Na verdade, o motivo é bastante simples
de ser encontrado: o tema. Embora o filme seja um ensaio sobre a guerra
e o exílio, a partir da guerra da Bósnia, o real retrato
composto, e que acaba sobressaindo, é o da grande metrópole
multicultural da globalização, suas contradições
e qualidades. Pois bem, dentro deste contexto, a utilização
da guerra como pano de fundo (e brevemente como paisagem principal) representa
a novidade que consegue surpreender. A relação estabelecida
entre narrador e platéia também impede que o filme caia
nos velhos golpes dos filmes de guerra, pois o diretor mantém o
filme num inesperado equilíbrio entre a comédia e o drama
que funciona ao surpreender sempre. E a sua forma de retratar a mídia
(TV, rádio) empresta uma urgência muito grande ao filme,
já que a relação entre esta e a realidade se confunde
entre a reportagem e a influência, o tempo todo.
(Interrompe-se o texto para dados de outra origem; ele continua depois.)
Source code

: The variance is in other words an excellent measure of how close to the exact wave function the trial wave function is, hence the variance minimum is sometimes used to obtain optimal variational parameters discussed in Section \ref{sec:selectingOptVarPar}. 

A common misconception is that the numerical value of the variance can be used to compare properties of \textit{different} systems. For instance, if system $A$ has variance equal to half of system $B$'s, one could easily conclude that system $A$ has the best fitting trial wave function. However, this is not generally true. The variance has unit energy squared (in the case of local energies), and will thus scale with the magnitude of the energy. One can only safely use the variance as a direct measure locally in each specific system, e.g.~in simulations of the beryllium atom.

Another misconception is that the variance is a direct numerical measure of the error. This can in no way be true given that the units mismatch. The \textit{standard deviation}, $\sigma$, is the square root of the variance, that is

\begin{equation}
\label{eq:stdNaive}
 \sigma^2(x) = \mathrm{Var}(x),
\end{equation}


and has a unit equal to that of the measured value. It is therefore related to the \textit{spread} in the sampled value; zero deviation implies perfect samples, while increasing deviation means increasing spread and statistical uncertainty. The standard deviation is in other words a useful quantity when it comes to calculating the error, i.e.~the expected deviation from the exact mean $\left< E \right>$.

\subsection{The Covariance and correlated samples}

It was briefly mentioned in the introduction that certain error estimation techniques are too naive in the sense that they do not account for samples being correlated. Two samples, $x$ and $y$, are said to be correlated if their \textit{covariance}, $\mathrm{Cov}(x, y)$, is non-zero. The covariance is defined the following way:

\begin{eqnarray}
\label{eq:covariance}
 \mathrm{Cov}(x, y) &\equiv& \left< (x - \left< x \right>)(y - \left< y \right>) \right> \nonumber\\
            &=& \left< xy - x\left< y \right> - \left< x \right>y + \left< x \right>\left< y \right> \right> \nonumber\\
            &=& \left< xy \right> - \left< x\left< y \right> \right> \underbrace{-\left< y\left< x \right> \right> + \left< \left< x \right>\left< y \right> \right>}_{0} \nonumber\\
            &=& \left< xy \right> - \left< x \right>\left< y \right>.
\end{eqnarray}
A ascendência bósnia do realizador
empresta ao filme o tom operístico e surrealmente engraçado
tão típico do imaginário cinematográfico dos
países bálticos, já explicitado nos filmes de Kusturica,
mas não apenas. Os iugoslavos como um todo possuem uma tal mistura
sangüínea onde se pode ver traços de culturas muito
distintas, desde a propensão eslava ao belicismo até o bom
humor e a imaginação latinas. Não por acaso chamavam
a seleção de futebol iugoslava dos "brasileiros da
Europa". E isso se reflete no filme, que nunca permite uma rendição
ao dramalhão barato, nem ao naturalismo redutor. Uma guerra, ele
parece dizer, é sempre hiperreal, e por isso mesmo, surreal. O
olhar de Dizdar surpreende ainda por estar sempre ligado ao estrangeiro.
Na Londres mostrada, a mediação é sempre o olhar
do imigrante. Na guerra, na Bósnia, vemos as cenas como um estrangeiro
que cai (literalmente, no caso) de pára-quedas naquela situação.
Por fim, deve-se elogiar a disposição
do diretor em não se ater a clichês tão fáceis
(talvez a única exceção seja a família do
deputado) quanto se poderia usar numa situação de guerra.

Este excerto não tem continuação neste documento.